O trabalho da Next Level Games em Punch-Out!! é louvável. Mas, por trás do véu de competência e mérito, a obra sofre por ser dirigida ao adepto mais solitário; a vertente para dois jogadores acaba por ser infértil em ideias e quase castradora. Infelizmente, não é possível utilizar os adversários dos modos Exhibition e Career contra um oponente humano. Ao invés, a batalha fica reduzia a um cartaz deprimente – Little Mac vs. Little Mac. Salve-se a transformação exclusiva da personagem central de Punch-Out!!. O melhor dos lutadores em prova poderá transformar-se em Giga Mac, uma versão gigante e dantesca de Little Mac. A metamorfose temporária acrescenta uma pitada de interesse, visualmente atractiva, mas não esconde a ferida criativa em montra. Mais, pode esquecer qualquer tipo de suporte em rede; a Nintendo Wi-Fi Connection ficou fora do disco final. Mas Punch-Out!! nunca foi uma experiência adequada para festas ou serões com amigos. Esta interpretação do conceito clássico tentou adoptar a filosofia da Nintendo; aquele que instalou uma Wii nas agendas de muitos consumidores alheios aos videojogos. O objectivo ficou por cumprir. Felizmente, para os que sentem a falta do jogo honesto e directo do passado, o conteúdo restante espalha qualidade em cada poro. Para os outros, fica a sensação agridoce…

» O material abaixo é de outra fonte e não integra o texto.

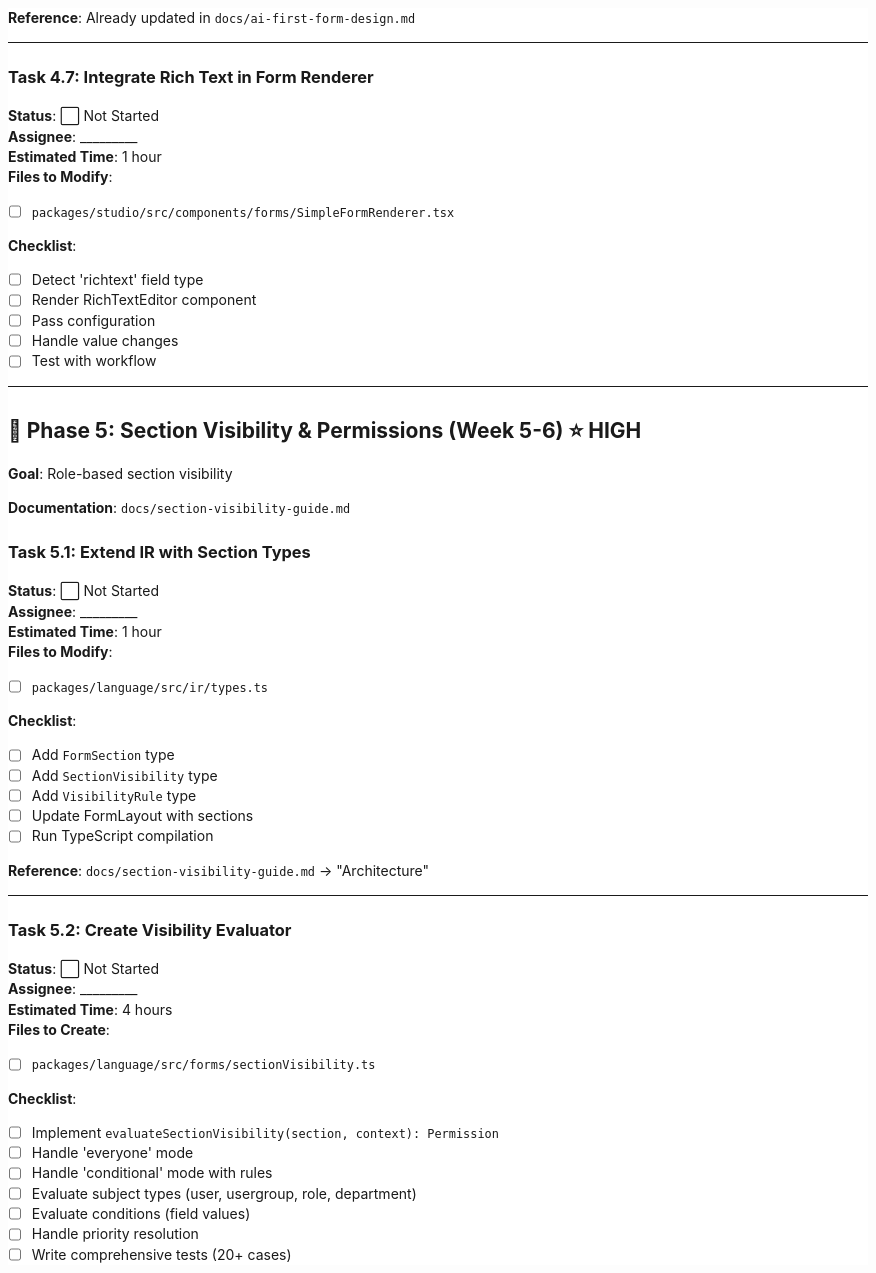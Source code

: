 **Reference**: Already updated in `docs/ai-first-form-design.md`

---

### Task 4.7: Integrate Rich Text in Form Renderer
**Status**: ⬜ Not Started  
**Assignee**: _________  
**Estimated Time**: 1 hour  
**Files to Modify**:
- [ ] `packages/studio/src/components/forms/SimpleFormRenderer.tsx`

**Checklist**:
- [ ] Detect 'richtext' field type
- [ ] Render RichTextEditor component
- [ ] Pass configuration
- [ ] Handle value changes
- [ ] Test with workflow

---

## 📑 Phase 5: Section Visibility & Permissions (Week 5-6) ⭐ HIGH

**Goal**: Role-based section visibility

**Documentation**: `docs/section-visibility-guide.md`

### Task 5.1: Extend IR with Section Types
**Status**: ⬜ Not Started  
**Assignee**: _________  
**Estimated Time**: 1 hour  
**Files to Modify**:
- [ ] `packages/language/src/ir/types.ts`

**Checklist**:
- [ ] Add `FormSection` type
- [ ] Add `SectionVisibility` type
- [ ] Add `VisibilityRule` type
- [ ] Update FormLayout with sections
- [ ] Run TypeScript compilation

**Reference**: `docs/section-visibility-guide.md` → "Architecture"

---

### Task 5.2: Create Visibility Evaluator
**Status**: ⬜ Not Started  
**Assignee**: _________  
**Estimated Time**: 4 hours  
**Files to Create**:
- [ ] `packages/language/src/forms/sectionVisibility.ts`

**Checklist**:
- [ ] Implement `evaluateSectionVisibility(section, context): Permission`
- [ ] Handle 'everyone' mode
- [ ] Handle 'conditional' mode with rules
- [ ] Evaluate subject types (user, usergroup, role, department)
- [ ] Evaluate conditions (field values)
- [ ] Handle priority resolution
- [ ] Write comprehensive tests (20+ cases)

Punch-Out!! é um tributo aos amantes da série. A Next Level Games tentou (e conseguiu) focar o desenvolvimento da obra em pontos sensíveis e honrados – Punch-Out!! é leve, simples e incrivelmente aditivo. Qual mancha na arte em montra, a opção para dois jogadores espelha o descrédito da ideologia Wii, tão fomentada pela Nintendo. Quem esperava o sucessor espiritual de Wii Sports ficará muito desiludido. Os outros, famintos por ofertas reminiscentes doutros tempos, vibrarão com cada soco. Ao candidato a boxeador digital – mesmo cometendo pecados, Punch-Out!! cai no saco dos melhores títulos da Wii. ‘Boa luta, Little Mac!’.